Im Dezember 2024 stürzte die dschihadistische Miliz Hayat Tahrir asch-Scham (HTS) Diktator Baschar al-Assad und übernahm über weite Teile Syriens die vollständige Kontrolle. Nicht aber über Suweida. Neben einem begrenzten Aufgebot von staatlichen Sicherheitskräften in der Region, üben dort bewaffnete drusische Milizen, die teils in Konkurrenz und Konflikten zueinander stehen, die Kontrolle aus. Im Allgemeinen sind viele Drusen gegenüber der neuen Regierung misstrauisch, ob ihrer Wurzeln im Dschihadismus. Zwar gilt der jetzige Präsident und Ex-HTS-Anführer Ahmed al-Scharaa als gemäßigt. Und seine Bemühungen, einen inklusiven Staat aufzubauen, wirken bislang glaubwürdig. Doch gab es immer wieder in der Geschichte Übergriffe sunnitischer Extremisten auf Drusen – etwa 2018, als Kämpfer des „Islamischen Staates“ in und um Suweida angriffen.

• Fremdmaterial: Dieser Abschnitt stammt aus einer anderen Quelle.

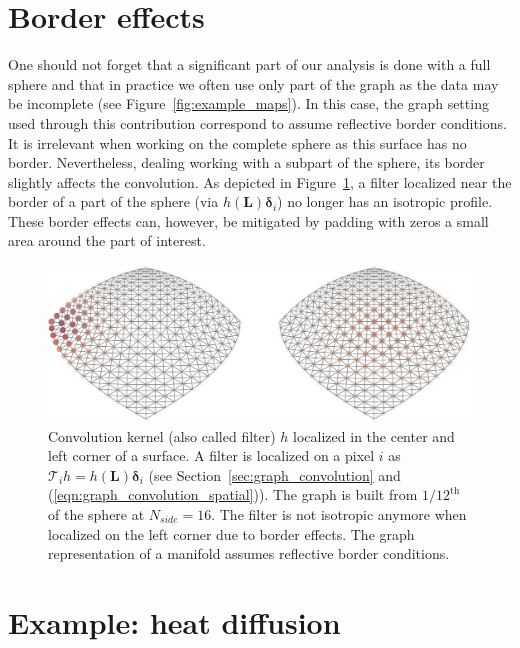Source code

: \documentclass[final,twocolumn,3p,times,sort&compress]{elsarticle}
\newcommand{\figref}[1]{Figure~\ref{fig:#1}}
\newcommand{\secref}[1]{Section~\ref{sec:#1}}
\newcommand{\eqnref}[1]{(\ref{eqn:#1})}
\renewcommand{\b}[1]{{\bm{#1}}}   %
\newcommand{\1}{\b{1}}              %
\newcommand{\0}{\b{0}}              %
\renewcommand{\L}{\b{L}}
\newcommand{\T}{\mathcal{T}}
\begin{document}
\section{Border effects}
\label{sec:border_effects}

One should not forget that a significant part of our analysis is done with a full sphere and that in practice we often use only part of the graph as the data may be incomplete (see \figref{example_maps}).
In this case, the graph setting used through this contribution correspond to assume reflective border conditions.
It is irrelevant when working on the complete sphere as this surface has no border. Nevertheless, dealing working with a subpart of the sphere, its border slightly affects the convolution.
As depicted in \figref{border_effects}, a filter localized near the border of a part of the sphere (via $h(\L) \b \delta_i$) no longer has an isotropic profile.
These border effects can, however, be mitigated by padding with zeros a small area around the part of interest.

\begin{figure}
	\centering
	\includegraphics[width=\linewidth]{border_effects}
	\caption{Convolution kernel (also called filter) $h$ localized in the center and left corner of a surface. A filter is localized on a pixel $i$ as $\T_i h = h(\L) \b \delta_i$ (see \secref{graph_convolution} and \eqnref{graph_convolution_spatial}). The graph is built from $1/12^\text{th}$ of the sphere at $N_{side} = 16$. The filter is not isotropic anymore when localized on the left corner due to border effects. The graph representation of a manifold assumes reflective border conditions.}
	\label{fig:border_effects}
\end{figure}

\section{Example: heat diffusion}
\label{sec:heat_diffusion}
\label{sec:filter_visualization}
\end{document}
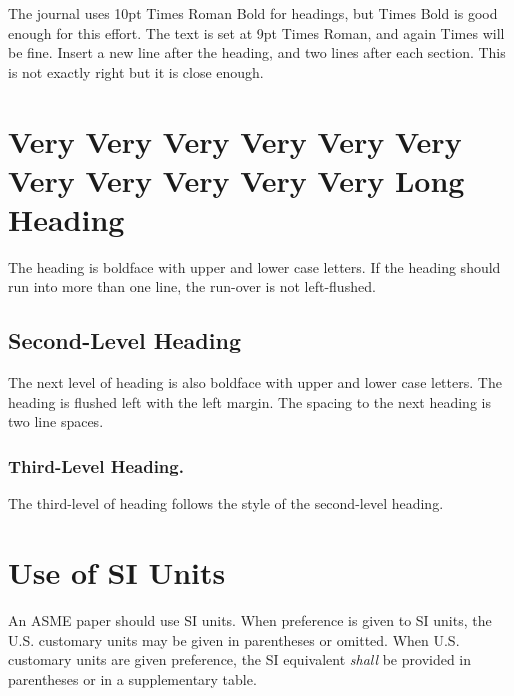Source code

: \documentclass[12pt]{asme2ej}
\begin{document}
    The journal uses 10pt Times Roman Bold for headings, but Times Bold is good enough for this effort. The text is set at 9pt Times Roman, and again Times will be fine. Insert a new line after the heading, and two lines after each section. This is not exactly right but it is close enough.




    \section{Very Very Very Very Very Very Very Very Very Very Very Long Heading}

    The heading is boldface with upper and lower case letters.
    If the heading should run into more than one line, the run-over is not left-flushed.


    \subsection{Second-Level Heading}

    The next level of heading is also boldface with upper and lower case letters.
    The heading is flushed left with the left margin. The spacing to the next heading is two line spaces.


    \subsubsection{Third-Level Heading.}

    The third-level of heading follows the style of the second-level heading.




    \section{Use of SI Units}

    An ASME paper should use SI units. When preference is given to SI units, the U.S. customary units may be given in parentheses or omitted. When U.S. customary units are given preference, the SI equivalent {\em shall} be provided in parentheses or in a supplementary table.
\end{document}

Am Anfang der Woche rückte also ein größeres Aufgebot staatlicher Truppen Richtung Suweida ein. Das wurde teils in Echtzeit in den sozialen Medien dokumentiert. Am Montag veröffentlicht ein Mann, der sich Abu Omar Bilal nennt, auf seiner Facebook-Seite ein Bild von sich und schreibt dazu „Suweida“, mit einem „Daumen runter“-Emoji. Die taz hatte bereits zuvor über ihn berichtet, im Zusammenhang mit bewaffneten Zusammenstößen in den drusischen Dörfern Sehnaya und Ashrafiyat Sehnaya im April. Damals sprach er der taz gegenüber von „seinen Brüdern der Syrischen Arabischen Armee“.
Abu Omar Bilal bezeichnet sich selbst aber als militärischen „Content-Creator“. Auf seinem Profilbild ist er in Camouflage und mit einer Fahne der Shahada, des muslimischen Glaubensbekenntnisses, zu sehen. Das Header-Bild ziert die Al-Aksa-Moschee in Jerusalem. Seinen Bart trägt er in der Mode strenggläubiger Sunniten: langer Vollbart mit abrasiertem Schnauzer. Neben dem Bild veröffentlich er auch Videos: Eines zeigt mehrere Pick-up-Trucks, auf den Ladeflächen Kämpfer in Camouflage mit Maschinengewehren, entlang einer Schnellstraße. Dazu schreibt er: „Das Blut der Märtyrer ist teuer und jetzt ist es Zeit, die Rechnungen zu bezahlen“, und setzt einen Hashtag zu „Rote Brigade“.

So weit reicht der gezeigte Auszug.